Interest rates ‘too high to encourage investment’
Turkish President Tayyip Erdogan renewed his call for lower interest rates on Sunday, saying they were too high to encourage investment and entrepreneurship, an argument likely to unnerve investors already worried about central bank independence.
Long a champion of populist economics, Erdogan has repeatedly called for lower rates to spur growth, equating higher financing costs with treason.
Economists say Turkey’s central bank needs to hike rates to rein in inflation. Its refusal to do so has sparked worries about political interference in monetary policy, helping send the lira currency to a series of record lows this year.
“In Turkey, the interest rates are high. Our rates are not those in the West, where they are low,” Erdogan told a group of business and economic leaders at a labor market forum as part of the G20 meeting in Turkey’s coastal province of Antalya.
“First you have to reduce the cost of money.
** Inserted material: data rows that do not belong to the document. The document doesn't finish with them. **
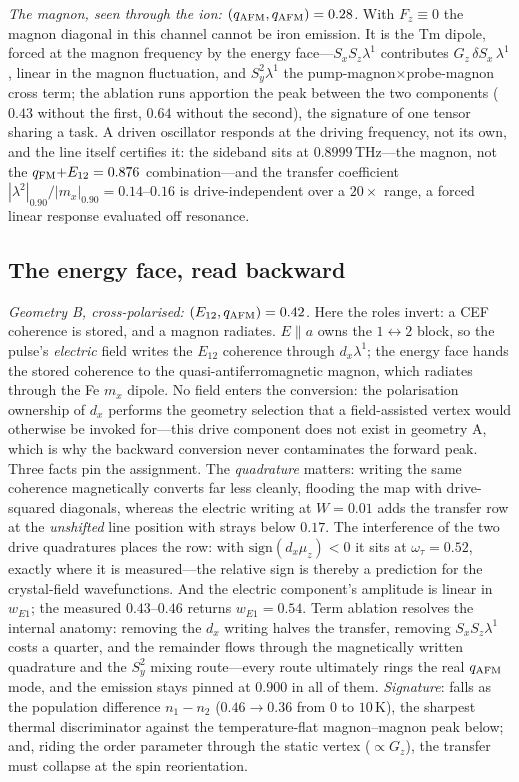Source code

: \documentclass[aps,prb,twocolumn,superscriptaddress,longbibliography]{revtex4-2}
\newcommand{\qafm}{q_{\rm AFM}}
\newcommand{\qfm}{q_{\rm FM}}
\begin{document}
\emph{The magnon, seen through the ion: $(\qafm,\qafm)=0.28$.}  With
$F_z\equiv0$ the magnon diagonal in this channel cannot be iron
emission.  It is the Tm dipole, forced at the magnon frequency by the
energy face---$S_xS_z\lambda^1$ contributes $G_z\,\delta
S_x\,\lambda^1$, linear in the magnon fluctuation, and
$S_y^2\lambda^1$ the pump-magnon$\times$probe-magnon cross term; the
ablation runs apportion the peak between the two components ($0.43$
without the first, $0.64$ without the second), the signature of one
tensor sharing a task.  A driven oscillator responds at the driving
frequency, not its own, and the line itself certifies it: the
sideband sits at $0.8999$\,THz---the magnon, not the
$\qfm{+}E_{12}=0.876$ combination---and the transfer coefficient
$|\lambda^2|_{0.90}/|m_x|_{0.90}=0.14$--$0.16$ is drive-independent
over a $20\times$ range, a forced linear response evaluated off
resonance.

\subsection{The energy face, read backward}

\emph{Geometry B, cross-polarised: $(E_{12},\qafm)=0.42$.}  Here the
roles invert: a CEF coherence is stored, and a magnon radiates.
$E\!\parallel\!a$ owns the $1\!\leftrightarrow\!2$ block, so the
pulse's \emph{electric} field writes the $E_{12}$ coherence through
$d_x\lambda^1$; the energy face hands the stored coherence to the
quasi-antiferromagnetic magnon, which radiates through the Fe $m_x$
dipole.  No field enters the conversion: the polarisation ownership
of $d_x$ performs the geometry selection that a field-assisted vertex
would otherwise be invoked for---this drive component does not exist
in geometry A, which is why the backward conversion never
contaminates the forward peak.  Three facts pin the assignment.  The
\emph{quadrature} matters: writing the same coherence magnetically
converts far less cleanly, flooding the map with drive-squared
diagonals, whereas the electric writing at $W=0.01$ adds the transfer
row at the \emph{unshifted} line position with strays below $0.17$.
The interference of the two drive quadratures places the row: with
$\mathrm{sign}(d_x\mu_z)<0$ it sits at $\omega_\tau=0.52$, exactly
where it is measured---the relative sign is thereby a prediction for
the crystal-field wavefunctions.  And the electric component's
amplitude is linear in $w_{E1}$; the measured $0.43$--$0.46$ returns
$w_{E1}=0.54$.  Term ablation resolves the internal anatomy: removing
the $d_x$ writing halves the transfer, removing $S_xS_z\lambda^1$
costs a quarter, and the remainder flows through the magnetically
written quadrature and the $S_y^2$ mixing route---every route
ultimately rings the real $\qafm$ mode, and the emission stays pinned
at $0.900$ in all of them.  \emph{Signature}: falls as the population
difference $n_1-n_2$ ($0.46\to0.36$ from $0$ to $10$\,K), the
sharpest thermal discriminator against the temperature-flat
magnon--magnon peak below; and, riding the order parameter through
the static vertex ($\propto G_z$), the transfer must collapse at the
spin reorientation.
\end{document}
As long as the cost of money is on the rise, you can neither find young businessmen nor young businesswomen,” he said, as the central bank governor, Erdem Basci, and IMF chief Christine Lagarde looked on.
The AK Party founded by Erdogan recovered its single-party majority in a snap election on Nov. 1. Investors are now waiting to see whether it will pursue a populist economic tack, or whether it will pursue greater fiscal discipline and attempt structural reforms that economists say are overdue.
In a separate development, China welcomed backing from IMF experts that the yuan should be included in its reserve currencies, saying the move would strengthen the world’s financial system.
China asked last year for the yuan to be added to the elite basket of SDR currencies, but until recently it was considered too tightly controlled to qualify.
It now looks likely the yuan will be formally admitted to the IMF’s “special drawing rights” currency basket at the end of the month, which would mark a milestone in China’s efforts to become a global economic power.
Lagarde said the fund now deemed the yuan “meets the requirements to be a ‘freely usable’ currency” — a key hurdle to joining the yen, dollar, pound and euro as a leading unit in international trade.